A federal judge late last month appropriately invalidated the administration’s approval of Kentucky’s attempt to subject many of its Medicaid recipients to work requirements as a condition of receiving health coverage.
In approving Kentucky’s request to impose work requirements, The Trump administration never considered how many people would lose their health coverage as a result, U.S. District Court Judge James Boasberg pointed out. By Kentucky’s own estimate, 95,000 people would lose their health insurance.
And imposing a policy that directly leads to tens of thousands of low-income people losing their health coverage doesn’t help Medicaid meet its core objective, defined in federal law, which is to “mak[e] medical assistance available” to the people Congress and the states deem eligible for coverage.
In other words, work requirements don’t help people pay their medical bills. And the Trump administration made no effort to ensure that the work requirements actually advanced Medicaid’s legal purpose.
But despite clear evidence that it flouted the law in approving Kentucky’s work requirements, the administration isn’t relenting.
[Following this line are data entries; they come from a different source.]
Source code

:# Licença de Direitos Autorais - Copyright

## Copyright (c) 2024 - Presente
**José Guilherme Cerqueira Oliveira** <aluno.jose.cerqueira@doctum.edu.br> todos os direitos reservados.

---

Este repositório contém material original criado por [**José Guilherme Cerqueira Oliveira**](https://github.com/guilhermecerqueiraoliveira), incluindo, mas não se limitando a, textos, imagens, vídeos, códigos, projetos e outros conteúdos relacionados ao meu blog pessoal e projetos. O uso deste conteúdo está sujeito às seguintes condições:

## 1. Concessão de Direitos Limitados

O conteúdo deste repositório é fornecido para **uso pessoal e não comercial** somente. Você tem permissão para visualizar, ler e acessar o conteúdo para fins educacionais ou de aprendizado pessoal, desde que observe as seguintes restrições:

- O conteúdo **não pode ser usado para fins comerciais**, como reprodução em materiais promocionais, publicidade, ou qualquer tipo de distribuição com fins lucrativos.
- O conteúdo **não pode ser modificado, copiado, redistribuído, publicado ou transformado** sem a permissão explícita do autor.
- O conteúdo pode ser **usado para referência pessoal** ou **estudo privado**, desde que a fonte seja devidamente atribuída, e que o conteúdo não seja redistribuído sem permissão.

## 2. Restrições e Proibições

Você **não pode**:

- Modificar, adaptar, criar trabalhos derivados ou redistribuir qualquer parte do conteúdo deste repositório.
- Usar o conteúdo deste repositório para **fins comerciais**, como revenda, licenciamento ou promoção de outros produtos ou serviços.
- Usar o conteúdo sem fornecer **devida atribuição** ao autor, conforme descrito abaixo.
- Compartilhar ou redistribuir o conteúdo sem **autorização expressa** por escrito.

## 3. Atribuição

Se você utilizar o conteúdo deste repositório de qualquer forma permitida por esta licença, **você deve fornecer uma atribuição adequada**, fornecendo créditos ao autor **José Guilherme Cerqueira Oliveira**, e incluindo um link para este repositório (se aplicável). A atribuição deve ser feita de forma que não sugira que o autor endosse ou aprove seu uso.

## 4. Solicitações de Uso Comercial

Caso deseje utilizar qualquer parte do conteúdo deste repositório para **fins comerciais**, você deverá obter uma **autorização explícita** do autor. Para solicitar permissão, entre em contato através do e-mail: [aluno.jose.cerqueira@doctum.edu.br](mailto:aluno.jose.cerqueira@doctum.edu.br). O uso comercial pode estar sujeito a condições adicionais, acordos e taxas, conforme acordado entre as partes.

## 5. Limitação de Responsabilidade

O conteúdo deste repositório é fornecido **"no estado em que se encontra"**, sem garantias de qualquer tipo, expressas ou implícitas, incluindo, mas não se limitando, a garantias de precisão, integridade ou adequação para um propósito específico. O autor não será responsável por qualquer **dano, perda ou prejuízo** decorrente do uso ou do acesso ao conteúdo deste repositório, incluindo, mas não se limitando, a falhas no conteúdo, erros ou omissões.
The Washington Post reported Wednesday that Trump’s team simply plans to re-evaluate Kentucky’s application for permission to impose work requirements, seemingly as if nothing has changed. Maine has a similar application pending with the federal Centers for Medicare and Medicaid Services.
And the White House’s Council of Economic Advisers on July 12 issued a report that attempts to justify work requirements as a condition for receiving multiple forms of public assistance, including food stamps, Medicaid and housing.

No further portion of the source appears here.